News

Efficient Emission Reduction through Dynamic Mode Selection

  • Department of Economics and Management
    01 June 2021
  • Category
    Research
  • Topic
    Economics & Management

Melvin Drent’s PhD research focuses on dual-sourcing strategies; particularly the application of such strategies to create carbon efficient supply chains and is supervised by Prof. Joachim Arts. In his recent paper, “Efficient Emission Reduction through Dynamic Mode Selection,” Melvin and fellow Master students Ranit Sinha and Poulad Moradi study how companies can use a decision model to efficiently source suppliers while meeting carbon emissions targets. The paper has been submitted to a recognised journal in the field and is currently undergoing peer review.

Summary of the research

Reducing the carbon footprint of global supply chains is a challenging attempt for many companies in different industries. Not only are governmental emission regulations increasingly stringent, consumers are also becoming more and more environmentally conscious. Companies should therefore integrate carbon emissions explicitly in their supply chain decision making.

In this paper, we consider a company that sells an assortment of products, each of which is sourced from two suppliers. These suppliers differentiate in terms of their carbon emissions, lead times, and procurement costs. The company needs to decide when to order how much from which supplier such that total holding, backlog, and procurement costs are minimised while the total carbon emissions from transportation for the entire assortment remains below a certain target level. Assuming a dual-index policy for each product, we formulate this decision problem as a mixed integer linear program that we solve through Dantzig-wolfe decomposition.

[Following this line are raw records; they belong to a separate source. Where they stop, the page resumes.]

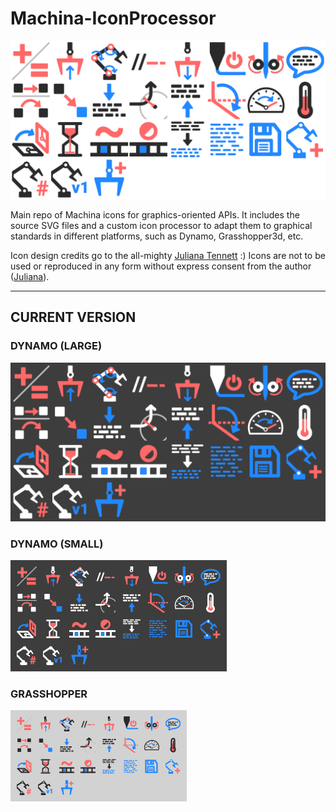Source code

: # Machina-IconProcessor

![](https://github.com/RobotExMachina/Machina-IconProcessor/blob/master/svg_processor/contacts/MachinaIcons_Generic.png)

Main repo of Machina icons for graphics-oriented APIs. It includes the source SVG files and a custom icon processor to adapt them to graphical standards in different platforms, such as Dynamo, Grasshopper3d, etc.   

Icon design credits go to the all-mighty [Juliana Tennett](https://github.com/JulianaTennett) :) Icons are not to be used or reproduced in any form without express consent from the author ([Juliana](https://github.com/JulianaTennett)).

---
## CURRENT VERSION

### DYNAMO (LARGE)
![](https://github.com/RobotExMachina/Machina-IconProcessor/blob/master/svg_processor/contacts/MachinaIcons_Dynamo_Large.png)

### DYNAMO (SMALL)
![](https://github.com/RobotExMachina/Machina-IconProcessor/blob/master/svg_processor/contacts/MachinaIcons_Dynamo_Small.png)

### GRASSHOPPER
![](https://github.com/RobotExMachina/Machina-IconProcessor/blob/master/svg_processor/contacts/MachinaIcons_Grasshopper.png)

We benchmark our decision model against two state-of-the art approaches in a large test bed based on real-life carbon emissions data. In the first benchmark, referred to as the mode selection approach, inventories can only be replenished from one supplier. In the second benchmark, referred to as the blanket approach, inventories can be replenished from both suppliers but a carbon emission constraint is imposed on each product individually. Hence, relative to our decision model, the first benchmark lacks the flexibility of both suppliers while the second benchmark makes sourcing decisions for each product individually rather than holistically for the entire assortment.

The numerical analysis shows that our decision model can outperform both benchmark approaches significantly at moderate carbon emission targets.  Our decision model has particularly good performance when the products in the assortment have (i) relatively small cost differences between the regular and the expedited suppliers, (ii) require relatively low service levels, and/or (iii) inhibit relatively high demand volatility. Our analysis provides managerial insights into how our dual-sourcing multi-product approach facilitates bringing down logistics costs increase during supply chain carbon reduction and to what extent different parameters play a role in the alteration of this gain.

About Melvin

Melvin Drent joined the Luxembourg Centre for Logistics and Supply Chain Management as a full-time PhD student in November 2017. While writing his Master thesis in integrated spare part control and repair optimization in a complex network, he was supervised by the LCL Associate Prof. Joachim Arts.

His thesis was awarded with the Dow Chemical prize for the best Master thesis in the field of Operations Management and Logistics defended at the Eindhoven University of Technology in the academic year 2016-2017.

The LCL is very proud of the cutting-edge research work performed by Melvin Drent.